Locate every line in the records below that holds the word "height" and return each one.

Dataset entries
■ ■ ■ ■ ■ ■ ■
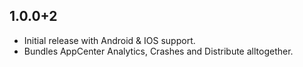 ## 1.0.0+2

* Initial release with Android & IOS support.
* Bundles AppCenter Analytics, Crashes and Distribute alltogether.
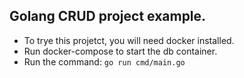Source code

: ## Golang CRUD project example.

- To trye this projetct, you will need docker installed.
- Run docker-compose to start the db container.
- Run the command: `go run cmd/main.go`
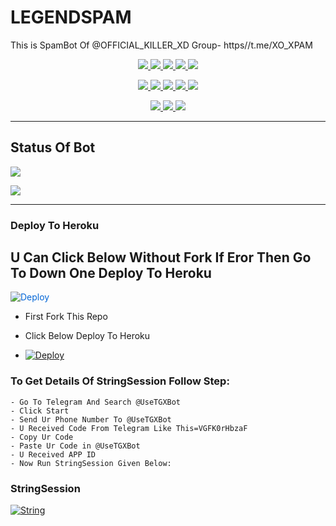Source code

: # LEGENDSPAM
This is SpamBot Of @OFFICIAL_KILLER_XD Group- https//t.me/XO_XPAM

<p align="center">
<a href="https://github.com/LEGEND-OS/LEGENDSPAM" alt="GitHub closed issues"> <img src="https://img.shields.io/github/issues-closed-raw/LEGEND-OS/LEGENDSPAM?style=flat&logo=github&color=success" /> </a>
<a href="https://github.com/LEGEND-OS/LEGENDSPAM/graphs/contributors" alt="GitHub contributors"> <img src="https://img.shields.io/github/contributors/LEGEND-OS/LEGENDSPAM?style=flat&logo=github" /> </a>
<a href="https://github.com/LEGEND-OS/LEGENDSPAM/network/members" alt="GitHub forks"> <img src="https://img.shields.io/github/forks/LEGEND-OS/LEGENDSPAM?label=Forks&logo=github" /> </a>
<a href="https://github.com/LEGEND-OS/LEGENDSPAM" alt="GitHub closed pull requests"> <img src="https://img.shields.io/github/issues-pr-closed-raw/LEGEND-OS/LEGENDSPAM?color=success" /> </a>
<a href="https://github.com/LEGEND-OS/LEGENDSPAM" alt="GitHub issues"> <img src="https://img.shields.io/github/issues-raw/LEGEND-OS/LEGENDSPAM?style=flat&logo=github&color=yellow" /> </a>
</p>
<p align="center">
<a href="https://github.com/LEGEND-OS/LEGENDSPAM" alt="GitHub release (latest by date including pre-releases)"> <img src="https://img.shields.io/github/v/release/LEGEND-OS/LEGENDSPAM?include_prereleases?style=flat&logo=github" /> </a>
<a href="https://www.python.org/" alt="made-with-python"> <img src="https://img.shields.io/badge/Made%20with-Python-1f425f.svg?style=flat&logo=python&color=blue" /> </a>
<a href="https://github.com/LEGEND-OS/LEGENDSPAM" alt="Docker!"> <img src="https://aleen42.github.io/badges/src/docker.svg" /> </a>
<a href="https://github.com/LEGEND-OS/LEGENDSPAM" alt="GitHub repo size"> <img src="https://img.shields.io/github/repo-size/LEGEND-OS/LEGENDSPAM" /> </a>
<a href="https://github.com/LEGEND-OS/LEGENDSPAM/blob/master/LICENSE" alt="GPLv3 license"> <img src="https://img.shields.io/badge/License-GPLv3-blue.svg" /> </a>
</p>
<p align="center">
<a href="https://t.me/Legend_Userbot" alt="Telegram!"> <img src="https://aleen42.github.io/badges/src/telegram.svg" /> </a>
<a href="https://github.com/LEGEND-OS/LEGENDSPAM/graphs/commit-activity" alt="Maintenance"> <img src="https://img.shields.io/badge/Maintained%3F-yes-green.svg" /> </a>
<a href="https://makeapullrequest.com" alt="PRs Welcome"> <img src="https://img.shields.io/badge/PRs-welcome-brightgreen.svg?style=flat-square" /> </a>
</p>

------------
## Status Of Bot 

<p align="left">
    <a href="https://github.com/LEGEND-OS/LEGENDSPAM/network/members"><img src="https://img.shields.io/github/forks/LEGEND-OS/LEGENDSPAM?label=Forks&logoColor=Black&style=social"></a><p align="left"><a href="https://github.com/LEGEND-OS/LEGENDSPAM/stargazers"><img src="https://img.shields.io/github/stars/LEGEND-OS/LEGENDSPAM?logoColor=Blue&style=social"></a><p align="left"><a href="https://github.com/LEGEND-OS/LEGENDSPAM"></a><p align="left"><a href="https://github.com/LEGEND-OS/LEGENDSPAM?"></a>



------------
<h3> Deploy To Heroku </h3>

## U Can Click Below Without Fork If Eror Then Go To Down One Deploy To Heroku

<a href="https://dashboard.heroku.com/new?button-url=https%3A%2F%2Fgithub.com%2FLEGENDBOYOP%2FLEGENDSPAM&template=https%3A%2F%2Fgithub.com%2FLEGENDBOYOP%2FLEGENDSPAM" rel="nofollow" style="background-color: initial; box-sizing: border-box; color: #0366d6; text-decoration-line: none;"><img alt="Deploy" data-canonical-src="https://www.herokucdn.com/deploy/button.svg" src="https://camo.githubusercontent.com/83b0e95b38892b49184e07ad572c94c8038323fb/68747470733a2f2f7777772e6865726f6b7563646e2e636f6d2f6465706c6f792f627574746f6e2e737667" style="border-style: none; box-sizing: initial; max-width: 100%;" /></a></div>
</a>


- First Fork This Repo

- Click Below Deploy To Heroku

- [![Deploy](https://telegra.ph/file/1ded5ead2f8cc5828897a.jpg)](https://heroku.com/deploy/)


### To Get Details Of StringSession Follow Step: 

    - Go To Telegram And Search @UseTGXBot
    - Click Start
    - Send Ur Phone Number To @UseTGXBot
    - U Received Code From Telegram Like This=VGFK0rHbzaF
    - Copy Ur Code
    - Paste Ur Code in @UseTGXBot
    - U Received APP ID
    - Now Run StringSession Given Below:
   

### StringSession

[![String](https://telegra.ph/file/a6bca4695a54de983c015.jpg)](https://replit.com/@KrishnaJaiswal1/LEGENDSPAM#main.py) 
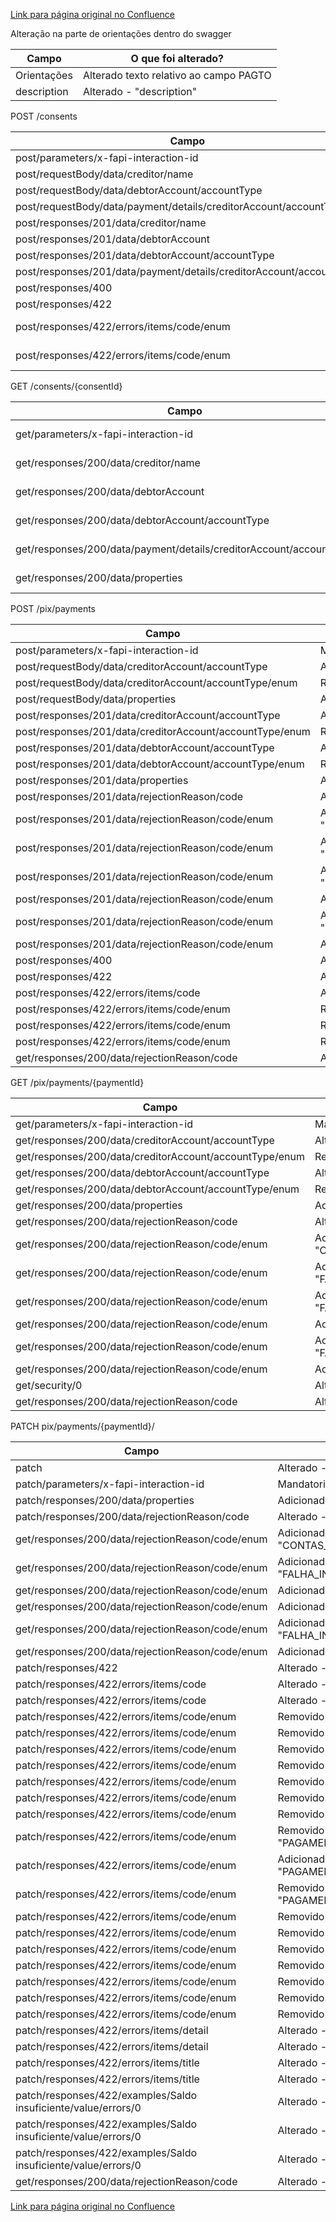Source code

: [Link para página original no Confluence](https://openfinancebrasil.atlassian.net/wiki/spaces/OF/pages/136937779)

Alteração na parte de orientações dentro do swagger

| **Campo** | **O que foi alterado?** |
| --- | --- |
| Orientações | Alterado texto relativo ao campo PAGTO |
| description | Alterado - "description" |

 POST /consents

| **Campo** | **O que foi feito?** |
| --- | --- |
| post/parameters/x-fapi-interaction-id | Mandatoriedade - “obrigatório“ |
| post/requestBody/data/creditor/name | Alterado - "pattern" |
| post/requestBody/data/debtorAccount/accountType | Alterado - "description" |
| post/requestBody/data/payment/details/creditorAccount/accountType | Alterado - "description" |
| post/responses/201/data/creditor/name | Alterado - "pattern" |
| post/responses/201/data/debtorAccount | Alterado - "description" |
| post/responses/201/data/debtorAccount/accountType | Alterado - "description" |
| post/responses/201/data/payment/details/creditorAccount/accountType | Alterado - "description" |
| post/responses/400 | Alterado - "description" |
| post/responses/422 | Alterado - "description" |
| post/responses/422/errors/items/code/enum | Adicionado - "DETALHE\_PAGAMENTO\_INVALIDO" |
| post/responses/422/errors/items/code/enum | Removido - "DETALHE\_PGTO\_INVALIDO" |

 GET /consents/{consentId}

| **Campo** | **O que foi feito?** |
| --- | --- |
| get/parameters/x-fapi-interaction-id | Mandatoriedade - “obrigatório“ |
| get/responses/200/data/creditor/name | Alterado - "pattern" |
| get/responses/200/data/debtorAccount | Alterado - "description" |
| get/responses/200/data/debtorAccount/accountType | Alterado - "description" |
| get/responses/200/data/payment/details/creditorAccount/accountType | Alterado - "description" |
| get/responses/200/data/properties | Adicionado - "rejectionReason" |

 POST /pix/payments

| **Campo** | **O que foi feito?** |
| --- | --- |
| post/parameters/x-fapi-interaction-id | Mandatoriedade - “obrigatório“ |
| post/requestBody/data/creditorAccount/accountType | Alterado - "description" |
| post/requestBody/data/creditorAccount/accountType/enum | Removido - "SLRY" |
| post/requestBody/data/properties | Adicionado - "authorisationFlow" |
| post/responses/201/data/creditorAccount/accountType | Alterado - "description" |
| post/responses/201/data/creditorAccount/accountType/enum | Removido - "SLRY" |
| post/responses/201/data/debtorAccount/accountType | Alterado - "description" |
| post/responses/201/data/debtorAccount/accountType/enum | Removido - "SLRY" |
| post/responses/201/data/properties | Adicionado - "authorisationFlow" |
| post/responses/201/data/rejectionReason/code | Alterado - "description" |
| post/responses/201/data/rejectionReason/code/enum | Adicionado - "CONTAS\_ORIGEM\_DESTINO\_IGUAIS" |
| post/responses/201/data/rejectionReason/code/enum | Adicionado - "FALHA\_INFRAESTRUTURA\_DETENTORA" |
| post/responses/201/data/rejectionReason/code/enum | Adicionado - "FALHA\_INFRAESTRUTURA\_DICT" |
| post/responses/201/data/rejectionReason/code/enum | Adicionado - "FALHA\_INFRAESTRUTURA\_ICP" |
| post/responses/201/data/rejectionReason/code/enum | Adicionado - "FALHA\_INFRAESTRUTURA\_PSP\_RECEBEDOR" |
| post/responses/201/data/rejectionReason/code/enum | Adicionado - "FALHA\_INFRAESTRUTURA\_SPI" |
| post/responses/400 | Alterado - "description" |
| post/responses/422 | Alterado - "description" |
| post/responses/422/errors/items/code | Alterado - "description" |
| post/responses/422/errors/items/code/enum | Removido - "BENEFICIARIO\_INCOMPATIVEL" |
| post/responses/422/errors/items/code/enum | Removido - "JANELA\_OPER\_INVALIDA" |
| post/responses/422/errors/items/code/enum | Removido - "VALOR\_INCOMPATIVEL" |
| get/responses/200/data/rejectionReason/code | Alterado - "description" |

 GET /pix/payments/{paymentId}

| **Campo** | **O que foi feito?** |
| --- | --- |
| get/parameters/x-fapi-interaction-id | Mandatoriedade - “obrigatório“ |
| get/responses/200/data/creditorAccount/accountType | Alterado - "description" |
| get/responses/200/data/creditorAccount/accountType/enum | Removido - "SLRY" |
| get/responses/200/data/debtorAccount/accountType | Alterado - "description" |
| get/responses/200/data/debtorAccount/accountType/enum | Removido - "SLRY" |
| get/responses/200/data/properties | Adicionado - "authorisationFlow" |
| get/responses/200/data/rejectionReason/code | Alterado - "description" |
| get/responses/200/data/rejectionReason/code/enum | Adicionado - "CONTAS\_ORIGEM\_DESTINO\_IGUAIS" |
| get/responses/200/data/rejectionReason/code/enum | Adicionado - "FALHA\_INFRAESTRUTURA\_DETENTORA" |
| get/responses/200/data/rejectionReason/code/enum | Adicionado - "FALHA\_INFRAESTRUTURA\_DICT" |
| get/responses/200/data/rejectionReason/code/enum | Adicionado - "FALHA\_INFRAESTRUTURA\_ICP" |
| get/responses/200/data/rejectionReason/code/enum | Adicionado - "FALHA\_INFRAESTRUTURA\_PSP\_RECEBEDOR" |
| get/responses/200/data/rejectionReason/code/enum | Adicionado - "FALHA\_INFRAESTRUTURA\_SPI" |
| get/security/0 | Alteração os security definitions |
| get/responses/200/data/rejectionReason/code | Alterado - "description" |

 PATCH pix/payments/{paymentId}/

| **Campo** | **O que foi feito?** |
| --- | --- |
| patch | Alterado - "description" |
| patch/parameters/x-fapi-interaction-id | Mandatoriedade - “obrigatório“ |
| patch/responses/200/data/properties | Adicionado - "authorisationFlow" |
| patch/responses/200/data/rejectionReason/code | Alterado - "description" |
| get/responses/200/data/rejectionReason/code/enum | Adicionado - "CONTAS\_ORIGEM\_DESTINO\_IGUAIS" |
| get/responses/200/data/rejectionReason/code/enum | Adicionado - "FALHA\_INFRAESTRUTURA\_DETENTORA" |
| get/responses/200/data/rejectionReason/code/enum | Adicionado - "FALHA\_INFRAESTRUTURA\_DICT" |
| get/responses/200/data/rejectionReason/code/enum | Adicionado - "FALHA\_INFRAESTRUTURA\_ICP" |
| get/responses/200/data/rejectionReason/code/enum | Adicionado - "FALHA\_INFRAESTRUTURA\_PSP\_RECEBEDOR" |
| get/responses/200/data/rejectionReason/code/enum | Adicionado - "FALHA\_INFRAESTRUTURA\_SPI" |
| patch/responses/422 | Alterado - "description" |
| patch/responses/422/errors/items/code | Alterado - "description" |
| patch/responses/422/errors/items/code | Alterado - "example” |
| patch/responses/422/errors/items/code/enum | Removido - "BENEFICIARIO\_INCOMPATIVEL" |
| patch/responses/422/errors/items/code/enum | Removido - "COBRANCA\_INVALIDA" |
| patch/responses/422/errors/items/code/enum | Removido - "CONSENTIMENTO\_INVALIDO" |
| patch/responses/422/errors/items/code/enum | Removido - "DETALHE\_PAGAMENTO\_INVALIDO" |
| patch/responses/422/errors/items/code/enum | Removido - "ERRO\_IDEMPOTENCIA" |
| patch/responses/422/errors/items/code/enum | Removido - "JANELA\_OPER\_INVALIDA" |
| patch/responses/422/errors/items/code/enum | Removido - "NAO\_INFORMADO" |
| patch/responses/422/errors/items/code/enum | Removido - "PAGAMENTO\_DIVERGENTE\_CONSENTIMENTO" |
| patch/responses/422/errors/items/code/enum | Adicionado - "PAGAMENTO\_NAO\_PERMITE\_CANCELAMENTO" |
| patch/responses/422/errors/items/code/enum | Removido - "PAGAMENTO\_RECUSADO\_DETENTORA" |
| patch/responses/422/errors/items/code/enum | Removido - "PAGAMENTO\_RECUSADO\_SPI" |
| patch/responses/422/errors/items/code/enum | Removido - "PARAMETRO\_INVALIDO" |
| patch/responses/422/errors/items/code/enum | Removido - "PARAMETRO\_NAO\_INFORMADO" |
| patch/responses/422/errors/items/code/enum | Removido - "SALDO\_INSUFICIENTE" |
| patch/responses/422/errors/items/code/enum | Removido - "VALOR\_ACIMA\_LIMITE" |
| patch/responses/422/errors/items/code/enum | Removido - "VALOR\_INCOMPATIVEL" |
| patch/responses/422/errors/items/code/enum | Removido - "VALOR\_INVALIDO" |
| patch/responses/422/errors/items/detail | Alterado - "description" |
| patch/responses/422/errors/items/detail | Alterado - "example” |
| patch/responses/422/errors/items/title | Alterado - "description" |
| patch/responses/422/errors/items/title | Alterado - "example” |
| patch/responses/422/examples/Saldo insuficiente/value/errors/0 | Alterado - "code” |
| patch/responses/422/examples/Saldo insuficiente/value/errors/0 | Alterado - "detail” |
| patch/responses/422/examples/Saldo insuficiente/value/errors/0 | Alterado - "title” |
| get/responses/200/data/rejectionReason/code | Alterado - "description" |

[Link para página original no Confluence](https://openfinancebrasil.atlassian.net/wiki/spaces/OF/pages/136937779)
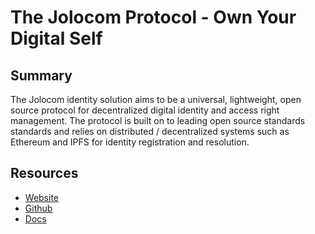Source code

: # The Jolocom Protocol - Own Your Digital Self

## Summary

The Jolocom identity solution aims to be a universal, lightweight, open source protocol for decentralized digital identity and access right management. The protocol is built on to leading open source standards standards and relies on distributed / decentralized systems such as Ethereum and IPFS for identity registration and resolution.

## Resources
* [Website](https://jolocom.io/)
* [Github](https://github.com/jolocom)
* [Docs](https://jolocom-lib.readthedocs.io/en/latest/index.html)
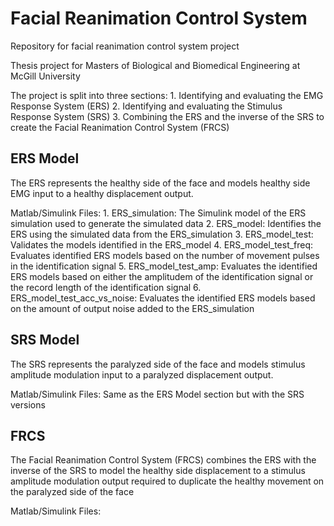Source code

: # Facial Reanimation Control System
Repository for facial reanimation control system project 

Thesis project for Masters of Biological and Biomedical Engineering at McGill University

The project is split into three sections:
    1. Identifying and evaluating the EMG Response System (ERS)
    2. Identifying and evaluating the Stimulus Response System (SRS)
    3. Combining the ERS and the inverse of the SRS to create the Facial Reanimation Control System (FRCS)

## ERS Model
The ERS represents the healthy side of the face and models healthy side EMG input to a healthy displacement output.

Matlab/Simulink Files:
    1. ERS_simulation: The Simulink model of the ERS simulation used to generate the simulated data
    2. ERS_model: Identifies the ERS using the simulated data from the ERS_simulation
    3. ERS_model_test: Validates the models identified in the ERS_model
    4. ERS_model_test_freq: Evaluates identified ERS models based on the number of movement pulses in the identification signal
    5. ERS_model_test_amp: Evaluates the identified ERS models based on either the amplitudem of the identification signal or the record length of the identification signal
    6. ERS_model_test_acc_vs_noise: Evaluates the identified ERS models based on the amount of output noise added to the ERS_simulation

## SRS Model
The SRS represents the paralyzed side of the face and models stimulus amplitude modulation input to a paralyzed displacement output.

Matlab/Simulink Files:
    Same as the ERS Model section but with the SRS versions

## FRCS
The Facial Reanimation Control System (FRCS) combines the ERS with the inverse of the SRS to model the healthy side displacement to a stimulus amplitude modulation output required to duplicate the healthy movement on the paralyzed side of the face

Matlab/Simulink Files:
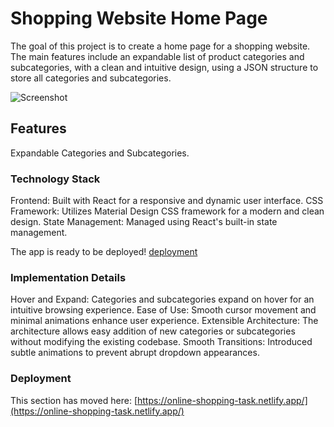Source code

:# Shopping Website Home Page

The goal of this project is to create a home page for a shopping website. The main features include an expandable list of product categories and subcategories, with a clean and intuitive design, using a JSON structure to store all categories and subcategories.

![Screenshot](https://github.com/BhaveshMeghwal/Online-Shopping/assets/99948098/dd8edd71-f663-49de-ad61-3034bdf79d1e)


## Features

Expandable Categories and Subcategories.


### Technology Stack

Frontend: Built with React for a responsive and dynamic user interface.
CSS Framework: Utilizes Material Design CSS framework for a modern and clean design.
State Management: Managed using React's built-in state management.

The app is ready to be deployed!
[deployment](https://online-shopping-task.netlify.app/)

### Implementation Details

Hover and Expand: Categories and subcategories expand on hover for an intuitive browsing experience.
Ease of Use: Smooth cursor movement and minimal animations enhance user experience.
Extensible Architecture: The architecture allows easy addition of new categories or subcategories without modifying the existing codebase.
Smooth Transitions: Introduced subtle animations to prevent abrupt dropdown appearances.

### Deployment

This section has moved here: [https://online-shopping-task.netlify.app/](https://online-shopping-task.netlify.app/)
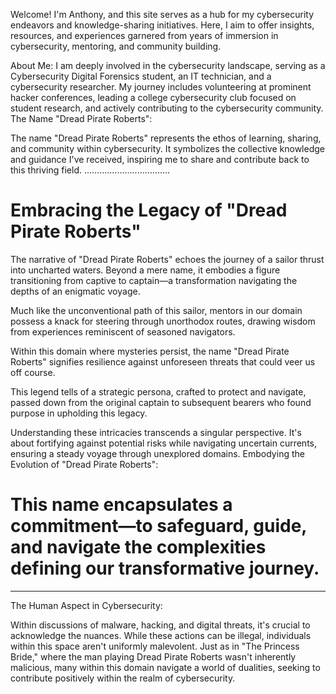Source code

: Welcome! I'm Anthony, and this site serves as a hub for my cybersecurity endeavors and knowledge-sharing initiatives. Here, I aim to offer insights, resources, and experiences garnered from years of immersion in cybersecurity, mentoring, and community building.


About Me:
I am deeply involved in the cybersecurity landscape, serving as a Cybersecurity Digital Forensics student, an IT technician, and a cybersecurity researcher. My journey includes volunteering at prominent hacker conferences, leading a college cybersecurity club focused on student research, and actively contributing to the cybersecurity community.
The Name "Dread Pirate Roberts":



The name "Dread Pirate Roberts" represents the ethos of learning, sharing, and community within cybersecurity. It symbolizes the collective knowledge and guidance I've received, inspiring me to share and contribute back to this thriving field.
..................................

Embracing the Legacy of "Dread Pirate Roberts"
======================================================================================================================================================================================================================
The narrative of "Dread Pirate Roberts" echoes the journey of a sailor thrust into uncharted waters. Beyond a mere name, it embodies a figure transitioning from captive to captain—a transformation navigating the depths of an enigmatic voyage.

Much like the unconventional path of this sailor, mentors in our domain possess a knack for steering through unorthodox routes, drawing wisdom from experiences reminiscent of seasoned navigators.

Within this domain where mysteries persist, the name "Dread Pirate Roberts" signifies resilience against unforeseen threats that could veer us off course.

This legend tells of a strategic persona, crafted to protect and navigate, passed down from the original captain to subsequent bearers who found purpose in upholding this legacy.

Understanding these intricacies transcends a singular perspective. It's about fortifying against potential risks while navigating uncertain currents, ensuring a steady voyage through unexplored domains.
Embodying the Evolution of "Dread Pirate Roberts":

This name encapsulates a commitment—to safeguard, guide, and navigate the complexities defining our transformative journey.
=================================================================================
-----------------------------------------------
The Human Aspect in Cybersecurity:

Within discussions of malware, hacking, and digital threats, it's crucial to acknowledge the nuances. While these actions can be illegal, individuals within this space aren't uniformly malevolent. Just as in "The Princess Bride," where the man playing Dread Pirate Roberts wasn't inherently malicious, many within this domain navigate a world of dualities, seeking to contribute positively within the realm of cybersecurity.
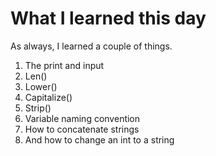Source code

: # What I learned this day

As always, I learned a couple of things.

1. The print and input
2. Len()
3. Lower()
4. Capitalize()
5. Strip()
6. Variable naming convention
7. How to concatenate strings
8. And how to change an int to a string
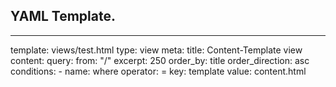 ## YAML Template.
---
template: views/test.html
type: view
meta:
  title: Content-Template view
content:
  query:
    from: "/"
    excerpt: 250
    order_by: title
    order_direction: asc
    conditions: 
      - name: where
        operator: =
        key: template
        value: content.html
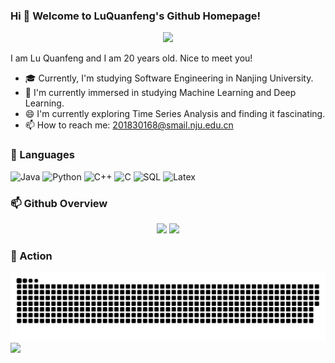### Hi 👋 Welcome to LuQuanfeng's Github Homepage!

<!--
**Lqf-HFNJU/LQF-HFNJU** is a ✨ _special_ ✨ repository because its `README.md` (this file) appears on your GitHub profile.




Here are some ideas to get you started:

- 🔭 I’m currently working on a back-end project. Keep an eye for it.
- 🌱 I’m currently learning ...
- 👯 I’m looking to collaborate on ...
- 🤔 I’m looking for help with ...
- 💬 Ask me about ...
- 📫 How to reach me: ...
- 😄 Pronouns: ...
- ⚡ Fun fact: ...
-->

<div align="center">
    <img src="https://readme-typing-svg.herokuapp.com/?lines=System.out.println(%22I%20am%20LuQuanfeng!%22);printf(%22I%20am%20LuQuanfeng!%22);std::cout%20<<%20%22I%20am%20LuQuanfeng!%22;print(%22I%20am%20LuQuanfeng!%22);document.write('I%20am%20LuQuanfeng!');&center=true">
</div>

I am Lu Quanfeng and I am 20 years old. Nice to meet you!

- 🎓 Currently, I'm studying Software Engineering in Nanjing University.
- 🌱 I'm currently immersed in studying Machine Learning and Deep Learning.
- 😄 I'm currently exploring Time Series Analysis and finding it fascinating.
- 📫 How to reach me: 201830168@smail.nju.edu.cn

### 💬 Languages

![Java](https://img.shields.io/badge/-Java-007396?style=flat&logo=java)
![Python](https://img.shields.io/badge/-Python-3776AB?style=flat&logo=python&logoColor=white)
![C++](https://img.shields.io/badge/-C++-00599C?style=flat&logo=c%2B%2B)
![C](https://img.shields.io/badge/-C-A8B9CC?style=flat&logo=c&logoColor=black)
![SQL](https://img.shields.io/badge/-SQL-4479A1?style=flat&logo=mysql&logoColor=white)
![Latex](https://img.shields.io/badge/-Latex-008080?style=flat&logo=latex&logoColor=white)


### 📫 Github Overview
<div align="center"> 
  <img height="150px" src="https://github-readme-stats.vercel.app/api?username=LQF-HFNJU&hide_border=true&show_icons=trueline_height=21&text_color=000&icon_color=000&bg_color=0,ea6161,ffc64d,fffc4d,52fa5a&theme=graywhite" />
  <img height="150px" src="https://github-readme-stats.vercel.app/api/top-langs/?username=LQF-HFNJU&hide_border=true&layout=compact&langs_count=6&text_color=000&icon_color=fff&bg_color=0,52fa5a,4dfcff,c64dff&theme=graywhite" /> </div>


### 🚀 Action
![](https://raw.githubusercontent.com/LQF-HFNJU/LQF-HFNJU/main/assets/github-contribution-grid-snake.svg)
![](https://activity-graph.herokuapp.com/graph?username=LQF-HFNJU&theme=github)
■ ■ ■ ■ ■ ■ ■
# [Solution to the exercise]
  <img height="150px" src="https://github-readme-stats.vercel.app/api?username=LQF-HFNJU&hide_border=true&show_icons=trueline_height=21&text_color=000&icon_color=000&bg_color=0,ea6161,ffc64d,fffc4d,52fa5a&theme=graywhite" />
  <img height="150px" src="https://github-readme-stats.vercel.app/api/top-langs/?username=LQF-HFNJU&hide_border=true&layout=compact&langs_count=6&text_color=000&icon_color=fff&bg_color=0,52fa5a,4dfcff,c64dff&theme=graywhite" /> </div>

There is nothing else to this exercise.